[Record set Boundary: Start]

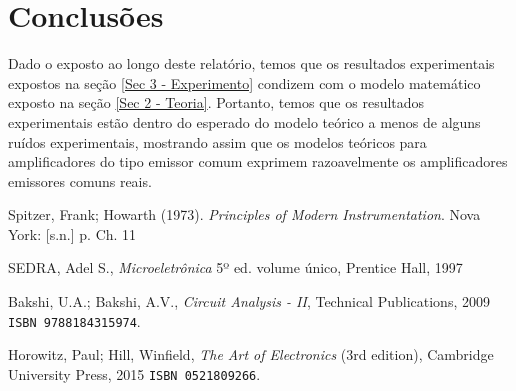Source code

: \documentclass[letterpaper, 12pt]{article}
\begin{document}
\section{Conclusões}\label{Sec 5 - Conclusão}
Dado o exposto ao longo deste relatório, temos que os resultados experimentais expostos na seção \ref{Sec 3 - Experimento} condizem com o modelo matemático exposto na seção \ref{Sec 2 - Teoria}. Portanto, temos que os resultados experimentais estão dentro do esperado do modelo teórico a menos de alguns ruídos experimentais, mostrando assim que os modelos teóricos para amplificadores do tipo emissor comum exprimem razoavelmente os amplificadores emissores comuns reais.



\begin{thebibliography}{100}

Spitzer, Frank; Howarth (1973). \textit{Principles of Modern Instrumentation}. Nova York: [s.n.] p. Ch. 11

SEDRA, Adel S., \textit{Microeletrônica} 5º ed. volume único, Prentice Hall, 1997

Bakshi, U.A.; Bakshi, A.V., \textit{Circuit Analysis - II}, Technical Publications, 2009 \texttt{ISBN 9788184315974}.

Horowitz, Paul; Hill, Winfield, \textit{The Art of Electronics} (3rd edition), Cambridge University Press, 2015 \texttt{ISBN 0521809266}.

\end{thebibliography}
\end{document}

[Record set Boundary: End]

Problem requirements →
Would you write out the data exactly, with no pictures in the copy?

Exercise result →
Source code

: \documentclass[letterpaper, 12pt]{article}
\begin{document}
\section{Conclusões}\label{Sec 5 - Conclusão}
Dado o exposto ao longo deste relatório, temos que os resultados experimentais expostos na seção \ref{Sec 3 - Experimento} condizem com o modelo matemático exposto na seção \ref{Sec 2 - Teoria}. Portanto, temos que os resultados experimentais estão dentro do esperado do modelo teórico a menos de alguns ruídos experimentais, mostrando assim que os modelos teóricos para amplificadores do tipo emissor comum exprimem razoavelmente os amplificadores emissores comuns reais.



\begin{thebibliography}{100}

Spitzer, Frank; Howarth (1973). \textit{Principles of Modern Instrumentation}. Nova York: [s.n.] p. Ch. 11

SEDRA, Adel S., \textit{Microeletrônica} 5º ed. volume único, Prentice Hall, 1997

Bakshi, U.A.; Bakshi, A.V., \textit{Circuit Analysis - II}, Technical Publications, 2009 \texttt{ISBN 9788184315974}.

Horowitz, Paul; Hill, Winfield, \textit{The Art of Electronics} (3rd edition), Cambridge University Press, 2015 \texttt{ISBN 0521809266}.

\end{thebibliography}
\end{document}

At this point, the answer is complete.